5. Structure: Energy, matter, systems
Image: Prehistoric hand prints found in caves that go back 40,000 years ago.
Slide 1: Although Earth was formed with an astonishing number of elements that life would require to emerge, how physics and chemistry crossed the threshold into forms of life, is still not known. Our humanoid branch showed only about 6 Million YA, and modern Homo-Sapiens did not fully evolutive until approximately 250,000 years ago.
Slide 2: The iconic Blue Dot photograph; you live here.
Slide 3: Carl Sagan's poetic quote still gives me goosebumps.
Slide 4: Earth in its first Billion-year existence before the improbable event of single-celled life emerged.
Slide 5: Single-Celled life continued for the next 2.5 Billion Years.
Slide 6: Earth Freezes over.
Slide 7: In the Carboniferous Period (350-300 MYA). This was a period when the earth had a warm and humid climate. Tropical plants flourished over the entire surface of the planet. Eventually, geological changes covered up those forests, which concentrated and stored the "energy" these plants had captured from the sun. Today they are in the form of coal and oil; they contain more than 50 million years of the sun's energy. (Coal was not found to be useful until the 1750s when it began to be burned to produce heat to run steam engines invented to pump the water out of coal mines.)
Slide 8: This timeline shows our arrival as fully formed Homo Sapiens approximately 250,000 YA.
Slide 9: The blue planet as we know it today
Slide 10: Fire: Homo Sapiens evolved from Homo Erectus, who seem to be the first creature to control and use fire for hunting and cooking approximately 400,000 YA. Homo Erectus evolved roughly 1.8 million to 300,000 years ago, (some isolated divergent populations may have survived until 50,000 years ago). By using fire to cook food, Homo Erectus this act concentrated nutrients, which made it possible for Homo Sapiens to evolve to have smaller stomachs, smaller teeth, and a larger brain (Wrangham, 2009). All Human Beings are creatures who are dependent on fire to survive.
Slide 10: Human Migrations out of Africa, first following the trails of Homo erectus than expanding to all the contenents.
Slide 11: A major cosmic impact, circa 10,835 BCE, triggered the Younger Dryas (YD) climate shift, which seems to have resulted in megafaunal extinctions and including the extinction of many large animal species during a mini ice age that lasted more than 1,000 years. The Prehistoric Cave Paintings from 40,000 Years Ago came to an end around the time of the YD impact.

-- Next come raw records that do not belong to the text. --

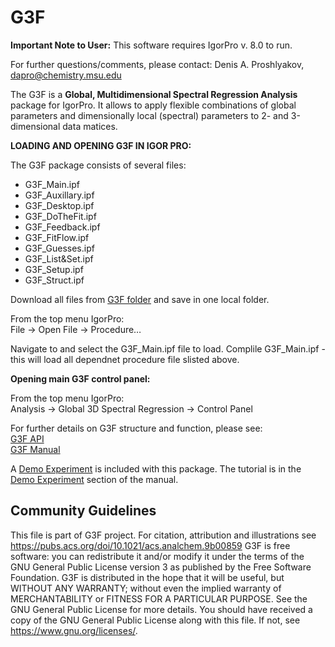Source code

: # G3F
**Important Note to User:** This software requires IgorPro v. 8.0 to run.

For further questions/comments, please contact: Denis A. Proshlyakov, [dapro@chemistry.msu.edu](mailto:dapro@chemistry.msu.edu)

The G3F is a **Global, Multidimensional Spectral Regression Analysis** package for IgorPro. It allows to apply flexible combinations of global parameters and dimensionally local (spectral) parameters to 2- and 3-dimensional data matices.

**LOADING AND OPENING G3F IN IGOR PRO:**

The G3F package consists of several files:

- G3F\_Main.ipf
- G3F\_Auxillary.ipf
- G3F\_Desktop.ipf
- G3F\_DoTheFit.ipf
- G3F\_Feedback.ipf
- G3F\_FitFlow.ipf
- G3F\_Guesses.ipf
- G3F\_List&amp;Set.ipf
- G3F\_Setup.ipf
- G3F\_Struct.ipf

Download all files from [G3F folder](https://github.com/dap-biospec/G3F/blob/master/G3F/) and save in one local folder.

From the top menu IgorPro:<br/>
File -> Open File -> Procedure…

Navigate to and select the G3F\_Main.ipf file to load. Complile G3F\_Main.ipf - this will load all dependnet procedure file slisted above.

**Opening main G3F control panel:**

From the top menu IgorPro:<br/>
Analysis -> Global 3D Spectral Regression -> Control Panel


For further details on G3F structure and function, please see:<br/>
[G3F API](https://github.com/dap-biospec/G3F/blob/master/G3F_API.md)<br/>
[G3F Manual](https://github.com/dap-biospec/G3F/blob/master/G3F_Manual.md)

A [Demo Experiment](https://github.com/dap-biospec/G3F/blob/master/Demo) is included with this package. The tutorial is in the [Demo Experiment](https://github.com/dap-biospec/G3F/blob/master/G3F_Manual.md#demo-experiment) section of the manual.

## Community Guidelines
This file is part of G3F project. For citation, attribution and illustrations see <https://pubs.acs.org/doi/10.1021/acs.analchem.9b00859> 
G3F is free software: you can redistribute it and/or modify it under the terms of the GNU General Public License version 3 as published by the Free Software Foundation.
G3F is distributed in the hope that it will be useful, but WITHOUT ANY WARRANTY; without even the implied warranty of MERCHANTABILITY or FITNESS FOR A PARTICULAR PURPOSE.  See the GNU General Public License for more details.
You should have received a copy of the GNU General Public License along with this file.  If not, see <https://www.gnu.org/licenses/>.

Slide 12: The importance of hands: The evolution of human Hands from making tools and gestures, may have led to the invention of language in homo erectus and homo sapiens. The images of hands in caves.

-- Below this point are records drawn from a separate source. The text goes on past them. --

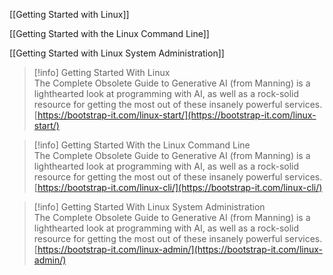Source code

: [[Getting Started with Linux]]

[[Getting Started with the Linux Command Line]]

[[Getting Started with Linux System Administration]]

> [!info] Getting Started With Linux  
> The Complete Obsolete Guide to Generative AI (from Manning) is a lighthearted look at programming with AI, as well as a rock-solid resource for getting the most out of these insanely powerful services.  
> [https://bootstrap-it.com/linux-start/](https://bootstrap-it.com/linux-start/)  

> [!info] Getting Started With the Linux Command Line  
> The Complete Obsolete Guide to Generative AI (from Manning) is a lighthearted look at programming with AI, as well as a rock-solid resource for getting the most out of these insanely powerful services.  
> [https://bootstrap-it.com/linux-cli/](https://bootstrap-it.com/linux-cli/)  

> [!info] Getting Started With Linux System Administration  
> The Complete Obsolete Guide to Generative AI (from Manning) is a lighthearted look at programming with AI, as well as a rock-solid resource for getting the most out of these insanely powerful services.  
> [https://bootstrap-it.com/linux-admin/](https://bootstrap-it.com/linux-admin/)
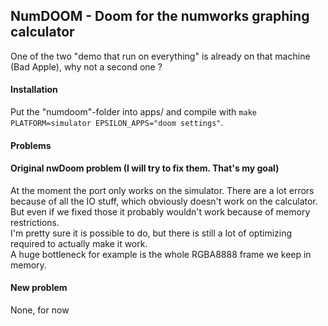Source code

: ## NumDOOM - Doom for the numworks graphing calculator

One of the two "demo that run on everything" is already on that machine (Bad Apple), why not a second one ?


#### Installation

Put the "numdoom"-folder into apps/ and compile with `make PLATFORM=simulator EPSILON_APPS="doom settings"`.

#### Problems

#### Original nwDoom problem (I will try to fix them. That's my goal)
At the moment the port only works on the simulator. There are a lot errors because of all the IO stuff, which obviously doesn't work on the calculator. But even if we fixed those it probably wouldn't work because of memory restrictions.  
I'm pretty sure it is possible to do, but there is still a lot of optimizing required to actually make it work.  
A huge bottleneck for example is the whole RGBA8888 frame we keep in memory.

#### New problem
None, for now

Slide 13: While it is not clear if the Neolithic Era, which began around 10,000 BCE, should be regarded as an Agricultural Revolution (Scott, 2018, Graeber, 2021), although human beings began to cluster together in small cities, although rarely with fortifications. Human beings mostly traveled in bands or tribes, they began to trade, domesticate animals, and farm on a seasonal basis, and store food. Various forms of governing involved hierarchies or loose confederacies. These beginnings of "civilization" took many forms, it was a period of social experimentation (Scott 2018).
Slide 14: The first writing systems emerged approximately 3,500 BCE. The first uses of writing seemed to evolve to keep track of inventory, writing was transformational in that laws could be made public, myths could be shared, and our stories could be told; writing began to change how we lived.
Slide 15: Early towns.
Slide 16: Writing allowed greater communication, which meant that people could influence others at a distance.

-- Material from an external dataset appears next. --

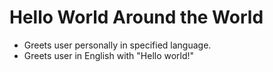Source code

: # Hello World Around the World

* Greets user personally in specified language.
* Greets user in English with "Hello world!"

Slide 17: Our contemporary era cannot be separated from the many ways we have explored living and governing each other, the domestication of animals and the development of agriculture, writing systems, and more recently the discovery in the 1750s that fossil fuels (coal and oil) contained 50,000 years of "free energy" stored in compressed carbon deposits 350 million years ago. We are only now learning the cost of releasing this energy into the atmosphere.
Slide 18: An image of the complexity of our era: Robert Frank photographed a rack of dinner place mats in a gas station at Hoover Dam?